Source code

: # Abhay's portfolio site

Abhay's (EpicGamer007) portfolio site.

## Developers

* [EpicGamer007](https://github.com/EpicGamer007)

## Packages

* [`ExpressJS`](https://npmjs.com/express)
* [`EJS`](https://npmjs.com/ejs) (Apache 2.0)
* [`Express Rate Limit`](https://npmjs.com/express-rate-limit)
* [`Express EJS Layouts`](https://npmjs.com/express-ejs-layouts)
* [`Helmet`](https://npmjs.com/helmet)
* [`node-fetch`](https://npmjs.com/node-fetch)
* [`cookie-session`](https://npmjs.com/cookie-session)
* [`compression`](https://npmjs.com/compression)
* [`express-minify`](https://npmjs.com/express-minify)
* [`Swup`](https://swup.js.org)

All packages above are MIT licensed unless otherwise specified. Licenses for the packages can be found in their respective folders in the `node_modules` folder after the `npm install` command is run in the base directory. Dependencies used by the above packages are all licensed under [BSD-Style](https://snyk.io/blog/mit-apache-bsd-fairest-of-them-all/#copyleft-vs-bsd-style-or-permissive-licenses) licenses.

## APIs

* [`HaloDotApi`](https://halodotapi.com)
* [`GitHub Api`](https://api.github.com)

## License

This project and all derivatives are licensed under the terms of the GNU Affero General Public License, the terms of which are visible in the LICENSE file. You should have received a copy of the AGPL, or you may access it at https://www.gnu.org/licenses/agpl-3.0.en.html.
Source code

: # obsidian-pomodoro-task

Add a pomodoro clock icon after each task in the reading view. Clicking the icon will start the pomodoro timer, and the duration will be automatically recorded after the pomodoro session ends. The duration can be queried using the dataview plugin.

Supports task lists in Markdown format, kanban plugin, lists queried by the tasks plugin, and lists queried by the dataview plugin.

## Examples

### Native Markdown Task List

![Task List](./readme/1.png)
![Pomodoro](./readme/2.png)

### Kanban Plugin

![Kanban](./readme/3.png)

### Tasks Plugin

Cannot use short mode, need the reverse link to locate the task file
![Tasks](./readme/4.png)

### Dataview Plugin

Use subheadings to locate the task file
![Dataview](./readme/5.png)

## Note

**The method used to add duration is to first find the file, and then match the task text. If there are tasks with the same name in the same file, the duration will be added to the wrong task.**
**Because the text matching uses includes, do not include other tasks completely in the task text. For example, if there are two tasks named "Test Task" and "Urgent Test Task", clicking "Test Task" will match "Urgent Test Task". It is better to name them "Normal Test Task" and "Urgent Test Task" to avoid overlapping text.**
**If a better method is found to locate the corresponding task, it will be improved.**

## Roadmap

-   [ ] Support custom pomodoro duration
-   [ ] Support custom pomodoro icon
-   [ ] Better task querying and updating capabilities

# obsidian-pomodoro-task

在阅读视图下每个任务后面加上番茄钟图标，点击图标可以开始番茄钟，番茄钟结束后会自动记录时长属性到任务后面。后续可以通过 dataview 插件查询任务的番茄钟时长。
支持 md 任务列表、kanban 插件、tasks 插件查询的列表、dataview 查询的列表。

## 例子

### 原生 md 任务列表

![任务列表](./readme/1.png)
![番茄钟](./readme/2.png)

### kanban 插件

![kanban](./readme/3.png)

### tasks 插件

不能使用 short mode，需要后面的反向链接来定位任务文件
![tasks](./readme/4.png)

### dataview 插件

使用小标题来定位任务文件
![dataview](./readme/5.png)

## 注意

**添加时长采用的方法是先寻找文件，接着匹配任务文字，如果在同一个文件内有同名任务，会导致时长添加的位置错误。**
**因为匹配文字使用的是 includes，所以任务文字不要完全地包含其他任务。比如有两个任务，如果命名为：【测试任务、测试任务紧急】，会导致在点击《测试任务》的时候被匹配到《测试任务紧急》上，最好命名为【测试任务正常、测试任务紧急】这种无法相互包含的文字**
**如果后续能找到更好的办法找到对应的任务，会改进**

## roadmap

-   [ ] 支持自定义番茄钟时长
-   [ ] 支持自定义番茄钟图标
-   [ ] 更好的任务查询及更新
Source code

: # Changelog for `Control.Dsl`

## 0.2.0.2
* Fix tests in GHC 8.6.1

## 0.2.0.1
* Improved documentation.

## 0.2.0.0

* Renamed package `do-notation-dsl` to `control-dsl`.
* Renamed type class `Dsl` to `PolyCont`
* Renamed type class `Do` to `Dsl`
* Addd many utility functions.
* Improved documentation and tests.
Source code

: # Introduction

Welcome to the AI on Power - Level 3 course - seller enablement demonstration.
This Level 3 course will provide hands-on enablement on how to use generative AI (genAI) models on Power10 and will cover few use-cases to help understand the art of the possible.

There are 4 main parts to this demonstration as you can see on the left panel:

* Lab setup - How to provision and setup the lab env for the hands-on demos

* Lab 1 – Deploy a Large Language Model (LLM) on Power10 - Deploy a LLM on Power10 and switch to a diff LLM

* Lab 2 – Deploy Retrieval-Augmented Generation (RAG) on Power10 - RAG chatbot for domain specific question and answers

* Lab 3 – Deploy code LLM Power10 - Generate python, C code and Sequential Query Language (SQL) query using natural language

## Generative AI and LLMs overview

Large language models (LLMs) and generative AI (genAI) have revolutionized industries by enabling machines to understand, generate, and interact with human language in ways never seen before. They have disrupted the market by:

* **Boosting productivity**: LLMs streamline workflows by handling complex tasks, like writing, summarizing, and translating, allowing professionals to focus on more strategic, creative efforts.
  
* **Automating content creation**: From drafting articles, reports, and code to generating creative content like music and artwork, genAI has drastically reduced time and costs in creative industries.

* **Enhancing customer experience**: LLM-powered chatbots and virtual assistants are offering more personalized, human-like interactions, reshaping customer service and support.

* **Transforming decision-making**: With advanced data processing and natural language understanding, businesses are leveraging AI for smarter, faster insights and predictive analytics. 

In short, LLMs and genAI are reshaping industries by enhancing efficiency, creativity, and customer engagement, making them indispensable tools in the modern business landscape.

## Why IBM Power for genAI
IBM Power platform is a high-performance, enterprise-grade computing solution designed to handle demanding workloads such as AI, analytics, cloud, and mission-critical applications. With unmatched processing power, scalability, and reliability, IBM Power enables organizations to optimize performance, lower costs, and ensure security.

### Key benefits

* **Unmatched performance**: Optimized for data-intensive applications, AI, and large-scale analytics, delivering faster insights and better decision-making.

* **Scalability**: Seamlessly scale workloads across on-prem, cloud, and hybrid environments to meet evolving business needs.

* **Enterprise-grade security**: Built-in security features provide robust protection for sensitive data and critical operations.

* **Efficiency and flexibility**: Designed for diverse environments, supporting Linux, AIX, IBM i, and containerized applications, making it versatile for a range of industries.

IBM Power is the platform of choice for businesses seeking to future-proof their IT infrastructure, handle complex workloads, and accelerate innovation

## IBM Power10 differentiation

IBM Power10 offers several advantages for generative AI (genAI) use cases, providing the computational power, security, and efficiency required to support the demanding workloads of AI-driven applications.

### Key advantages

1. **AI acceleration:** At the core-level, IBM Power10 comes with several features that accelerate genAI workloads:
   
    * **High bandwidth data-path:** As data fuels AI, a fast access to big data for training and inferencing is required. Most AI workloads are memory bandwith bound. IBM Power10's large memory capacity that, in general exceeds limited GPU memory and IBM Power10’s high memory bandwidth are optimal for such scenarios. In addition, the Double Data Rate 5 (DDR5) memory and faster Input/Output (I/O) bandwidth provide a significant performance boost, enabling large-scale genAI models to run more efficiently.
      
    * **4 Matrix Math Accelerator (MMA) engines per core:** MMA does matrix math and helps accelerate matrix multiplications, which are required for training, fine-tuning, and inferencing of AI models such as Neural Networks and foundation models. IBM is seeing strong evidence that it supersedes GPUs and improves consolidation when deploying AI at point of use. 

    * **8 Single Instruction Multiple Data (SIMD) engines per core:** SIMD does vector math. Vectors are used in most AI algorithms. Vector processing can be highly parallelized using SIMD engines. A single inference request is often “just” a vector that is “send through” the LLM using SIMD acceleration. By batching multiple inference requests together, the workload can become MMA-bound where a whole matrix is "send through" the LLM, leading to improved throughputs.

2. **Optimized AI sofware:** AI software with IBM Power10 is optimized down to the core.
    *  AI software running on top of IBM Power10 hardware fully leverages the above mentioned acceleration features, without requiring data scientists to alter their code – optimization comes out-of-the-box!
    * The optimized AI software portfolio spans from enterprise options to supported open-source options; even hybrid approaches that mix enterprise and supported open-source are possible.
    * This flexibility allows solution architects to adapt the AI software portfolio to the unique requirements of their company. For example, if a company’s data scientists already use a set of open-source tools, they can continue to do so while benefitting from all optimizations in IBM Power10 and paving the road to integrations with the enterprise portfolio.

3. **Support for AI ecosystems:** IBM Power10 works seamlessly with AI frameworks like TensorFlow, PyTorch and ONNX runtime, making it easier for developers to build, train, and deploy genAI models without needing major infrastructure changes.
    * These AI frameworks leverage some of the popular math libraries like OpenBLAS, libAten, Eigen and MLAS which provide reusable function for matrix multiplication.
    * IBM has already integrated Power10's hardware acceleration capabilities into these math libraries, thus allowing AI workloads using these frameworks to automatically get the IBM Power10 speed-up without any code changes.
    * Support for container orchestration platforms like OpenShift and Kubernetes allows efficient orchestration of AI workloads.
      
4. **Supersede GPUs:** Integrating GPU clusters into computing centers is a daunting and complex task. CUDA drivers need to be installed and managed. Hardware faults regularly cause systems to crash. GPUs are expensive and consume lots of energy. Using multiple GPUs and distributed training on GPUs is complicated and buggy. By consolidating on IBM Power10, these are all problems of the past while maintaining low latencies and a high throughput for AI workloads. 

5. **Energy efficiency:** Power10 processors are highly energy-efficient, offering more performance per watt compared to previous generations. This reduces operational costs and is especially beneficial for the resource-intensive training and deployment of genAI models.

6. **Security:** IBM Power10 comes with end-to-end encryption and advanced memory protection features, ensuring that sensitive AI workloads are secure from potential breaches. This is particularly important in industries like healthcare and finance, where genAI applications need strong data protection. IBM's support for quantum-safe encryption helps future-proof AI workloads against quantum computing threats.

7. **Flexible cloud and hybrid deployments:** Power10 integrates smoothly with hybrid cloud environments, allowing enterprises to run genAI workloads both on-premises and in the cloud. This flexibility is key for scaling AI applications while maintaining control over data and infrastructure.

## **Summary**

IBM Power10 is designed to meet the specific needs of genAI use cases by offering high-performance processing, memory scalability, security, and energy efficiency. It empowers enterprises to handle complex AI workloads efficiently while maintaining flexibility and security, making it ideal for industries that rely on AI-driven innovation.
____________________
§ Requirement
The lines above from the one containing "Welcome to the" through the one containing "in creative industries." are to be set down exactly, and no others.

§ Answer space
Welcome to the AI on Power - Level 3 course - seller enablement demonstration.
This Level 3 course will provide hands-on enablement on how to use generative AI (genAI) models on Power10 and will cover few use-cases to help understand the art of the possible.

There are 4 main parts to this demonstration as you can see on the left panel:

* Lab setup - How to provision and setup the lab env for the hands-on demos

* Lab 1 – Deploy a Large Language Model (LLM) on Power10 - Deploy a LLM on Power10 and switch to a diff LLM

* Lab 2 – Deploy Retrieval-Augmented Generation (RAG) on Power10 - RAG chatbot for domain specific question and answers

* Lab 3 – Deploy code LLM Power10 - Generate python, C code and Sequential Query Language (SQL) query using natural language

## Generative AI and LLMs overview

Large language models (LLMs) and generative AI (genAI) have revolutionized industries by enabling machines to understand, generate, and interact with human language in ways never seen before. They have disrupted the market by:

* **Boosting productivity**: LLMs streamline workflows by handling complex tasks, like writing, summarizing, and translating, allowing professionals to focus on more strategic, creative efforts.
  
* **Automating content creation**: From drafting articles, reports, and code to generating creative content like music and artwork, genAI has drastically reduced time and costs in creative industries.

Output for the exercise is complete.